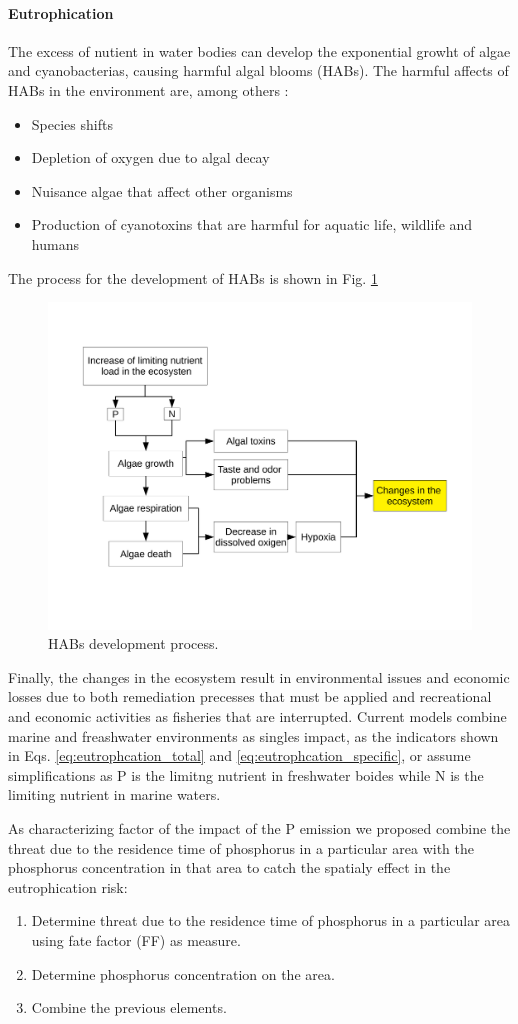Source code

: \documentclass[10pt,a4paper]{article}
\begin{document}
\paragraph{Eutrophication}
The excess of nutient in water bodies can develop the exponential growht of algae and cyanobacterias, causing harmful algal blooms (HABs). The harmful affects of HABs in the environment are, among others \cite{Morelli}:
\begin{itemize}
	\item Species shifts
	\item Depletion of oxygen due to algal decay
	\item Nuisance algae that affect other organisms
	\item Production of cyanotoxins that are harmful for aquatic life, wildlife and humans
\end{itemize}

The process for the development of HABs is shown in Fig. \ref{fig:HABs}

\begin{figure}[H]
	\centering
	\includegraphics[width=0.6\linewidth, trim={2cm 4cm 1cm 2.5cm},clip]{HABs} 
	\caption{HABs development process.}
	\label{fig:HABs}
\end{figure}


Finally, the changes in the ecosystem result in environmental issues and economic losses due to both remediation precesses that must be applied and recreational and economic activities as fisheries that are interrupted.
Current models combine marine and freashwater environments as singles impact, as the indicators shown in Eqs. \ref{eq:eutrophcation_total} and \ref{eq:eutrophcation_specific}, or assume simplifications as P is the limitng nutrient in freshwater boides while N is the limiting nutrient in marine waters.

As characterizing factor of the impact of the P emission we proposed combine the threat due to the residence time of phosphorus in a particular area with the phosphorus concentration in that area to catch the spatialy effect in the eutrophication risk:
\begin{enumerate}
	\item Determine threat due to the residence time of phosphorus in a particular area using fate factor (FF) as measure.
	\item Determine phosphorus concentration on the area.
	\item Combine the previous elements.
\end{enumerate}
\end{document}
────────────────────
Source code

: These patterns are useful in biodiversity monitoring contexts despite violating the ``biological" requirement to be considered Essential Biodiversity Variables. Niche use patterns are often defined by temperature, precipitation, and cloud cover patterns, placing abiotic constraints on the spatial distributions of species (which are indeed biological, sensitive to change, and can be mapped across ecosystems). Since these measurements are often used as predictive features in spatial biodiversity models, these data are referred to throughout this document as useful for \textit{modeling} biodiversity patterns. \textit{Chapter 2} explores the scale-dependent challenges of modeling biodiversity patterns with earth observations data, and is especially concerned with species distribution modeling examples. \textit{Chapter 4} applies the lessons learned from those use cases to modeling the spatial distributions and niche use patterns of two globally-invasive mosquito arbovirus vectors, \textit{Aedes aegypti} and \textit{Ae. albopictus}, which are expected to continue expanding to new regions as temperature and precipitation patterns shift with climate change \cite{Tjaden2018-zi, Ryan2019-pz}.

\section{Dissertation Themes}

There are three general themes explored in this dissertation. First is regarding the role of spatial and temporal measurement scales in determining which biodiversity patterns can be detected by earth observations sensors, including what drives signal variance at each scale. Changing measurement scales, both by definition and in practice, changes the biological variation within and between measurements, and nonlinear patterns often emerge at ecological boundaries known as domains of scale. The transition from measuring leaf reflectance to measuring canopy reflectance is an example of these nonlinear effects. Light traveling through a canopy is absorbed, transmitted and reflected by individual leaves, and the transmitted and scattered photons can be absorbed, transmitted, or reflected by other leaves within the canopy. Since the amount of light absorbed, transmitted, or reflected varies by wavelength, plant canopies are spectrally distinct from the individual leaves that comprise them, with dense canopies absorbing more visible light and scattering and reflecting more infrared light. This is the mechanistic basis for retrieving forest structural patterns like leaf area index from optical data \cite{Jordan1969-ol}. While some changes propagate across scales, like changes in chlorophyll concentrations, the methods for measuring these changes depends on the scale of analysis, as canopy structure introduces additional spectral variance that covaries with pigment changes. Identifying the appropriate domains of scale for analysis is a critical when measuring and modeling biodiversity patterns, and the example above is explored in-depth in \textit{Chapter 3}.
────────────────────
» **EXERCISE GOAL**: Please report only the count of lines in the entries above where the word "HABs" appears.

» **RESULT FOR THIS TASK**: 5